= Data items =
- - - - -

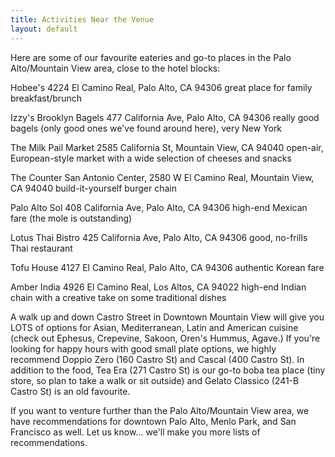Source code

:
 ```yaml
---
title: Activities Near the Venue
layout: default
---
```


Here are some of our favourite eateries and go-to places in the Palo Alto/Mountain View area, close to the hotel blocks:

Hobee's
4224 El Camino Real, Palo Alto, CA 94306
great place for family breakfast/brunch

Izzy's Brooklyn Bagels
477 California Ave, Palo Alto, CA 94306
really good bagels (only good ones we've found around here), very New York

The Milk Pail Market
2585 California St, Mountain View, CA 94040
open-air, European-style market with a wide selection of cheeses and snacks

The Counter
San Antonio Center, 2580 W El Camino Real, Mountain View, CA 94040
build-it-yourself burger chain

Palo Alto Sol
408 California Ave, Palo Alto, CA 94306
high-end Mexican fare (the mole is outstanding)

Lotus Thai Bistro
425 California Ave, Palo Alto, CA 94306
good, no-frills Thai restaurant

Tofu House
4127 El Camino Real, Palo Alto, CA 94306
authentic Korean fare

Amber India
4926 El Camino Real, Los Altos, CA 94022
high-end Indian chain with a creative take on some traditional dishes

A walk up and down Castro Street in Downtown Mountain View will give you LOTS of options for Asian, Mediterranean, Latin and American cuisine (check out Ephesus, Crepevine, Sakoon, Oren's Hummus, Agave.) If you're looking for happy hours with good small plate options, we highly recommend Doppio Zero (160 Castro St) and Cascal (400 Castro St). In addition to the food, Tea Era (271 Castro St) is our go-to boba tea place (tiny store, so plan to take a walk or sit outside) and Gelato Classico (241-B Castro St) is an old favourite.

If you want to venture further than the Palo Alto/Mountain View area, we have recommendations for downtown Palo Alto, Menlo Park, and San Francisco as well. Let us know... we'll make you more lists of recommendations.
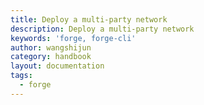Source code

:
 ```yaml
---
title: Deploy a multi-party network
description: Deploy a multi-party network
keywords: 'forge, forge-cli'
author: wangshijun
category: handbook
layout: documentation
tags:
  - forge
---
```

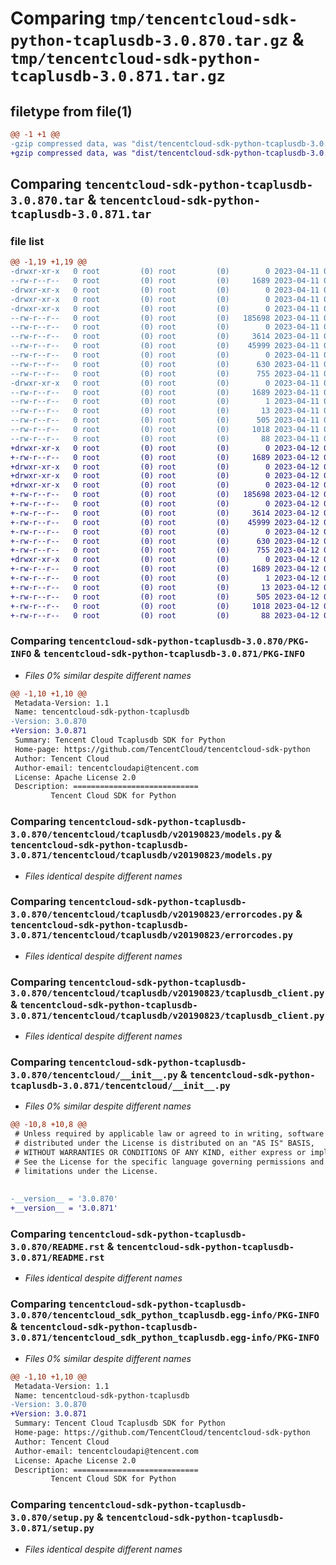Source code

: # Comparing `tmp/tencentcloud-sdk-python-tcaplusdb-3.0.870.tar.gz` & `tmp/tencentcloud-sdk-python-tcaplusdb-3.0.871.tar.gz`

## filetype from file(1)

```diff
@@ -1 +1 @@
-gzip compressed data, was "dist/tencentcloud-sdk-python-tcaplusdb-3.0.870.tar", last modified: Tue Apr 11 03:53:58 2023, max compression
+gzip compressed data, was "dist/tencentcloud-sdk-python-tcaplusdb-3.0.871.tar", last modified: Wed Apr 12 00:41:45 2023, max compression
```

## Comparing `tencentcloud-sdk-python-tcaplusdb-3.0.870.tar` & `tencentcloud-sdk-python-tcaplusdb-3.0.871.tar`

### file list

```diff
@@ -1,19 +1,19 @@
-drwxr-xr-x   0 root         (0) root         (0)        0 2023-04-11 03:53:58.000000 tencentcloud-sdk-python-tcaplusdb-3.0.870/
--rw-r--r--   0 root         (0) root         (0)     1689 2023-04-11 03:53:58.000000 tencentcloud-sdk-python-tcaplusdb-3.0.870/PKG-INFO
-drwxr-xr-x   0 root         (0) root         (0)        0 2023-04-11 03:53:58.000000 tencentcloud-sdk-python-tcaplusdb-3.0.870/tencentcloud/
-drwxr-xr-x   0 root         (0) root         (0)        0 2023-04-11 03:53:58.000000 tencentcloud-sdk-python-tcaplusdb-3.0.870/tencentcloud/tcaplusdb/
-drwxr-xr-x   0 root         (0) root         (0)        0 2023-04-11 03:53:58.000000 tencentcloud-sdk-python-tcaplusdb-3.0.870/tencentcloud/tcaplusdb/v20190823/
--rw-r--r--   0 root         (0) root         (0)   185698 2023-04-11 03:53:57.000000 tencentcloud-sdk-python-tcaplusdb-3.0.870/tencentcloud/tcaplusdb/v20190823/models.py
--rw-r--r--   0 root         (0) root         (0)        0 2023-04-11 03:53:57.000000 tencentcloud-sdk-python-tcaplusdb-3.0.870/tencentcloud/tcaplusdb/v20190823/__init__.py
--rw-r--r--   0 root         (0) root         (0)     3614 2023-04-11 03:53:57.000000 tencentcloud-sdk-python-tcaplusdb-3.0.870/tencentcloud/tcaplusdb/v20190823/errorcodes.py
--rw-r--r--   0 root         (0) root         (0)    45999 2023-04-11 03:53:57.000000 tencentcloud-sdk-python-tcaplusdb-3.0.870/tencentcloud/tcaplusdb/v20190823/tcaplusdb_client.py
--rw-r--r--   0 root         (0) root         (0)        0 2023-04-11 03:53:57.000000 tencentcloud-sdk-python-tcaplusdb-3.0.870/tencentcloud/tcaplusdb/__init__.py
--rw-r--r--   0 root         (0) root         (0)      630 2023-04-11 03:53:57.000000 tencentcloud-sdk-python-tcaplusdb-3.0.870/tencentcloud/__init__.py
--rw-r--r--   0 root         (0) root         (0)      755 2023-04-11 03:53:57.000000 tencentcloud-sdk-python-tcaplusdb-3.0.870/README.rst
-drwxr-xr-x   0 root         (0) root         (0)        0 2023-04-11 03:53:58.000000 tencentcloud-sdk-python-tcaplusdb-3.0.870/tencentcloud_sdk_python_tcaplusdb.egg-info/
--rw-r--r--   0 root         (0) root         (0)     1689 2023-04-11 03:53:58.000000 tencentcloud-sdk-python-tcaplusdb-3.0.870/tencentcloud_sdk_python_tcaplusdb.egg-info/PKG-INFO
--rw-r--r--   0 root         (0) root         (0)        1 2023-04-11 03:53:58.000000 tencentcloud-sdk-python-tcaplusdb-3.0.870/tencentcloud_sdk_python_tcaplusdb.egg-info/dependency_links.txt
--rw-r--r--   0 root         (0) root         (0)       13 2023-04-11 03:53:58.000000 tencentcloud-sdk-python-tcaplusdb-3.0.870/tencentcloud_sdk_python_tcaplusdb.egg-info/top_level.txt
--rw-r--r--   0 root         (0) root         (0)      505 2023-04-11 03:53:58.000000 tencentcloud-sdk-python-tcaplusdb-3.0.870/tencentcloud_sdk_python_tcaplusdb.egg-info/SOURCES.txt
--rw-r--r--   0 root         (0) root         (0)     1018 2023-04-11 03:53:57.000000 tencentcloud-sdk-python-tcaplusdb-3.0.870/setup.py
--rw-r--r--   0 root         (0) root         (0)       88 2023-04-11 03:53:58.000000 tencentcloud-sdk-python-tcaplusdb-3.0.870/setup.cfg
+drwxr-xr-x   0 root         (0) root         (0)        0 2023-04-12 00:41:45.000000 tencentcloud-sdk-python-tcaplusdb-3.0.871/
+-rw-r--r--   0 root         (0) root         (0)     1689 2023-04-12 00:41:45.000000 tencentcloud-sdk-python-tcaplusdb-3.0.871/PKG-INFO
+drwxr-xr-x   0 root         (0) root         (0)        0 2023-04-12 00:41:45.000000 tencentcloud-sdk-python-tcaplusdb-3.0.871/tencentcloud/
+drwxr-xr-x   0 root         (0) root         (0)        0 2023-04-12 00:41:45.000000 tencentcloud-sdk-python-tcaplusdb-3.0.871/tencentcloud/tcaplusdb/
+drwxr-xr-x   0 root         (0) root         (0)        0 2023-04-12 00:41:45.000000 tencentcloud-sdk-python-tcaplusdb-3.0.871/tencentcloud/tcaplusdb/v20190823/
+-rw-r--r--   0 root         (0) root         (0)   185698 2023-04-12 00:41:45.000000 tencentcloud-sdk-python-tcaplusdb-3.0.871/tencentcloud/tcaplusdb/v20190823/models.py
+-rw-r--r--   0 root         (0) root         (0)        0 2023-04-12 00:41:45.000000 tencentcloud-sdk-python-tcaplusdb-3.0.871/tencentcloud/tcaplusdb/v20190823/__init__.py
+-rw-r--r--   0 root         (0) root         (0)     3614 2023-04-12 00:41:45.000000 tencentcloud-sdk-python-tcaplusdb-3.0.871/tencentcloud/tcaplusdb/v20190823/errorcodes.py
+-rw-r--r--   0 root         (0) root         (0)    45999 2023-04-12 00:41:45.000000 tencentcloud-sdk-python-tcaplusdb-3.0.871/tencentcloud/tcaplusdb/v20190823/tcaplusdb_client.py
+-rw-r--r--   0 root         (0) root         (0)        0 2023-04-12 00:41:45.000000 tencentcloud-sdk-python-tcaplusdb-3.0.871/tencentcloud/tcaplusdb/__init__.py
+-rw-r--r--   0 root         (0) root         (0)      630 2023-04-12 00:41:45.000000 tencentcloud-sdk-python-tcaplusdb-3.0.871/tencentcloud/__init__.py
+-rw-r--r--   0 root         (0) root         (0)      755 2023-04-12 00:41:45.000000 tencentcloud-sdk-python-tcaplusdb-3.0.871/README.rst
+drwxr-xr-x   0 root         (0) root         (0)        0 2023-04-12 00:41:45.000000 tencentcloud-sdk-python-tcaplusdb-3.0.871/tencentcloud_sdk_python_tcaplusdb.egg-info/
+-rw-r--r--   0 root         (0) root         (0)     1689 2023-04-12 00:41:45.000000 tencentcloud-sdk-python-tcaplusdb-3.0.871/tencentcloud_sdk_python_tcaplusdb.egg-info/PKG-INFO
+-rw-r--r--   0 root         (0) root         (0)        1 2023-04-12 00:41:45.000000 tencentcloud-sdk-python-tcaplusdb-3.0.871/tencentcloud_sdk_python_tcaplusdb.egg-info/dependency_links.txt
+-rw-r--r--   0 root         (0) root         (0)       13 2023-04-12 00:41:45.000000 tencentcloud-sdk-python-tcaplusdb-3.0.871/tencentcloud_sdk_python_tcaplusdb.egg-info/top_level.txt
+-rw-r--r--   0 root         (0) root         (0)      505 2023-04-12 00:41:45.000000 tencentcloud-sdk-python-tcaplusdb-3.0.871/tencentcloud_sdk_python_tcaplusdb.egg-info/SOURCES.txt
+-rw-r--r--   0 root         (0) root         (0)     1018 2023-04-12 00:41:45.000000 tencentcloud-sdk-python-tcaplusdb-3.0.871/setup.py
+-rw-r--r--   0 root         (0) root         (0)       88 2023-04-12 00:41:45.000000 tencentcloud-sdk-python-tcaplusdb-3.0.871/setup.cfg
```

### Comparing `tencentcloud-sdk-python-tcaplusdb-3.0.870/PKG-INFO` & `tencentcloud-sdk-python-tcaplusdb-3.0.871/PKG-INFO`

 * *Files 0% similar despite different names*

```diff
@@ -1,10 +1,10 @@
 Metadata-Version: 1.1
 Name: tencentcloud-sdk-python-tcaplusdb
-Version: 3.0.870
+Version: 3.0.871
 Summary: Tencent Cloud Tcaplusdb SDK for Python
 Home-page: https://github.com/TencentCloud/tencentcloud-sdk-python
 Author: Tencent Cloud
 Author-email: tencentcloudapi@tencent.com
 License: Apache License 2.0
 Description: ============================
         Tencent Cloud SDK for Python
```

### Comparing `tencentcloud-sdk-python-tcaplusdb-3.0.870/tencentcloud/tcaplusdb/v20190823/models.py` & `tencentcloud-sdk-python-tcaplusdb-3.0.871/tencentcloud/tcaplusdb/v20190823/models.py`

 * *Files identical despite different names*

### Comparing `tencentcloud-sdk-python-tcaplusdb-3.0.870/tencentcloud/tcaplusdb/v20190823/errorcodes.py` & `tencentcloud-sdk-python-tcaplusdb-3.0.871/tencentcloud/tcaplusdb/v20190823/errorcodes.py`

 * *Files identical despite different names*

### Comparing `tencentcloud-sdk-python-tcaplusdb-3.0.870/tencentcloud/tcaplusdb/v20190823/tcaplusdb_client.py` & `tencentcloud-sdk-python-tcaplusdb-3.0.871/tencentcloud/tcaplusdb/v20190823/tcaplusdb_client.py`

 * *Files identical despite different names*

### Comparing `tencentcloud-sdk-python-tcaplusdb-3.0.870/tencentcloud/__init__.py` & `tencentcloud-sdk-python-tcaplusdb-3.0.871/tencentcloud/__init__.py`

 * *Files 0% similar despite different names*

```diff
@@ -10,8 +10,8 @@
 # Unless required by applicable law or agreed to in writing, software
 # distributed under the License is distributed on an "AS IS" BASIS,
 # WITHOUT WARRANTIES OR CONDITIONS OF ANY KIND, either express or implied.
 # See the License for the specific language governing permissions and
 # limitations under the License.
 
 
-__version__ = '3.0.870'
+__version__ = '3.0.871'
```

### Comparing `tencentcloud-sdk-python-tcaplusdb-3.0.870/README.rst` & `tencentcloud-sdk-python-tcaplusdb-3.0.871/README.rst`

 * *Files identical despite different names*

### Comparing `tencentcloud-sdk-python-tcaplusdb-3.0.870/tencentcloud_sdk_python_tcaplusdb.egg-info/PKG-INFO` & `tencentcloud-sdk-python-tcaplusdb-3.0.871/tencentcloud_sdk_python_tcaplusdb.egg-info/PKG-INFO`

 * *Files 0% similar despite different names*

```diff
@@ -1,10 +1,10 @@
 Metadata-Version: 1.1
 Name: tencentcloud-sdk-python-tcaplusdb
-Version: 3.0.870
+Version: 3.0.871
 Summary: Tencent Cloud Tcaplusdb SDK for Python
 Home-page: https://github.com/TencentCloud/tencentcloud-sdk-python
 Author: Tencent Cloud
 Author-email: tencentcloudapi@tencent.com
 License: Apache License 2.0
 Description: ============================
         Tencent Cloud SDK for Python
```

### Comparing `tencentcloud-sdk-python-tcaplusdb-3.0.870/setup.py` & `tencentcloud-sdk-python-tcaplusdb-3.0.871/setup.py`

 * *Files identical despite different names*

- - - - -

= Exercise objective =
The lines you return should be those above that contain the word "title", every one of them.

= Response =
title: Activities Near the Venue
title: Deploy a multi-party network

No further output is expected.